Тем не менее многие ивритские поэты успешно пользовались сонетом (Фихман, Равикович, Амихай, Авидан и др.). Большой вклад в развитие ивритского сонета внесла Лея Гольдберг, написавшая несколько десятков стихотворений в этом жанре, в том числе несколько циклов, лучшим из которых по праву считается «Любовь Терезы дё Мюн» (1952). Кроме того, Гольдберг перевела на иврит сонеты Петрарки и написала несколько теоретических работ по этой теме.

Сама она так определила ситуацию в интервью:

«Откуда у меня тяга к классическим формам, закрытым и точным, да ещё в период мятежа против законов формы и рифмы? Я никогда не считала, что искусство – это вседозволенность. По мне, символ искусства – умение грациозно нести тяжёлую ношу… Я часто пользуюсь сонетом. Это очень трудная и очень лёгкая форма. Быть может, именно потому, что легко в ней сотворить что-нибудь гладкое, но лишённое всякого смысла, она стимулирует поэта наполнить её глубоким содержанием, сказать что-то новое. И при этом быть очень точным: действительно ли каждое слово на своём месте? Нет стихотворения более уязвимого для пустого или лишнего слова, чем сонет. В сонете я чувствую себя наиболее свободной, а вопрос о моде интересует меня меньше всего… И, кроме того, есть у меня ощущение, что именно в период, когда человек опасается разрушения, он стремится опереться на устоявшиеся традиционные формы… Искусство, даже если оно описывает разрушение, должно быть ему преградой».

1.

Воспевание любимого человека в сонетах всегда было делом мужчин. Изумительные сонеты Петрарки вызвали к жизни традицию, сродни поэзии трубадуров, иногда доходившую до «павлиньего» красования своими неистовыми переживаниями. Сонеты Леи Гольдберг – драмы, озвученные влюблённой женщиной. Они полны напряжения, особенно хорошо передаваемого сонетной формой, где тезе первой части (два четверостишья, катрена) противопоставляется драматическая антитеза второй части (обычно, два терцета). Как правило, Гольдберг соблюдает правила рифмовки классического итальянского сонета в первом катрене полностью, а во втором – частично. Это создаёт единство всего цикла и, в то же время, предоставляет автору большую свободу. Ощущение единства цикла не исчезает, даже когда в некоторых сонетах отклонение от классической рифмовки становится значительным (впрочем, никогда сонет не следовал всему набору правил, с которым связано представление об этом жанре).

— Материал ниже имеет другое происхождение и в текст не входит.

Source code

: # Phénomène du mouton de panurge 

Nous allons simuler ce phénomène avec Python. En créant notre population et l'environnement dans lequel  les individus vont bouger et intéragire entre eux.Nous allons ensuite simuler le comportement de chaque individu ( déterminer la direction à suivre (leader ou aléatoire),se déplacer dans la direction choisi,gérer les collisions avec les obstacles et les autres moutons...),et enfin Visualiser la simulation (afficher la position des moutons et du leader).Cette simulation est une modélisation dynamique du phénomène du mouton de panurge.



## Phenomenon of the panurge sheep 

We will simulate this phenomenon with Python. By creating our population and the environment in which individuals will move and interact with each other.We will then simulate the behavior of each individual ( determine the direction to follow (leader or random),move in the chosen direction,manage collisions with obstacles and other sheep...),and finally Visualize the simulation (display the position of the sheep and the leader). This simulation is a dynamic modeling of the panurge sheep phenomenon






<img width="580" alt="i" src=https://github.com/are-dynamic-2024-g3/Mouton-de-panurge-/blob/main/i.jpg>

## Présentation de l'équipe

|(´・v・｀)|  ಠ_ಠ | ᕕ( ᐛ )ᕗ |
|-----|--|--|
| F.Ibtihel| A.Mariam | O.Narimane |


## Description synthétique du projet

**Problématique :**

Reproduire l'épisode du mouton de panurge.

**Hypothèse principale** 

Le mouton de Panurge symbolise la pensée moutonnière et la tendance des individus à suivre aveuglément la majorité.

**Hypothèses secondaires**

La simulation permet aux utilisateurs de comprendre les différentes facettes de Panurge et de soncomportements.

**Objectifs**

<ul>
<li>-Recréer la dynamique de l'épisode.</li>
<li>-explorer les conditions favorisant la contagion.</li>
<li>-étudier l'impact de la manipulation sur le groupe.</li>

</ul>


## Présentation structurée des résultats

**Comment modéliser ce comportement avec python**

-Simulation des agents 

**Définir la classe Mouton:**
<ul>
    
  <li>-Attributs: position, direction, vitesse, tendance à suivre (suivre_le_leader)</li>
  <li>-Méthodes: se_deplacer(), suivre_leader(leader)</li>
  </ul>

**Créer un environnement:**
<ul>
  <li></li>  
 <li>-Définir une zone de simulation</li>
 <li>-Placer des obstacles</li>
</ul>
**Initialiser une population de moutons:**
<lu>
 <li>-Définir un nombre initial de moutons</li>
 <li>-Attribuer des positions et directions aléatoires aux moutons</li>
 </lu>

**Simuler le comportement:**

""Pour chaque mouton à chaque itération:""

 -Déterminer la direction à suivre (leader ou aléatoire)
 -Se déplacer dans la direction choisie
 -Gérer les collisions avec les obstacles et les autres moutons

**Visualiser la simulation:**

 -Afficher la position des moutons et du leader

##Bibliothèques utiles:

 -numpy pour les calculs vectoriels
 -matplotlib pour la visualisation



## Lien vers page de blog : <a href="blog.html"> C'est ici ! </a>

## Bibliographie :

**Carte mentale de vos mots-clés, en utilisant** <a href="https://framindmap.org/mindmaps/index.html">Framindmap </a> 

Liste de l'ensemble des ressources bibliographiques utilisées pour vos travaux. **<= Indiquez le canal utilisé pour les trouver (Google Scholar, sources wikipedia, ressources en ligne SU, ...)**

Критик Э. Шавид, восторженно отзываясь об этом цикле, писал, что Лея Гольдберг выражает в нём своё стремление к классическому миру и его гуманистическим идеалам; что в этом цикле есть ясность, порядок и пропорции, которых не может быть в реальности, но которые и есть цельность реальности… Идеал классической культуры – он же идеал её искусства… Форма этих сонетов стилизована, выстроена и продумана до последнего выражения.

Лея Гольдберг

Из книги «Утренняя молния»

Цикл сонетов «Любовь Терезы дю Мён»

Из предисловия Л. Гольдберг к циклу: «Тереза дю Мён – аристократка из Авиньона (Франция), жившая в XVI веке. В 40 лет она влюбилась в молодого итальянца, учителя её детей, и написала ему 41 любовный сонет. Когда юноша уехал, Тереза сожгла свои стихи и ушла в монастырь»

(Тереза дю Мён – литературный персонаж, плод воображения Леи Гольдберг – прим. перев.)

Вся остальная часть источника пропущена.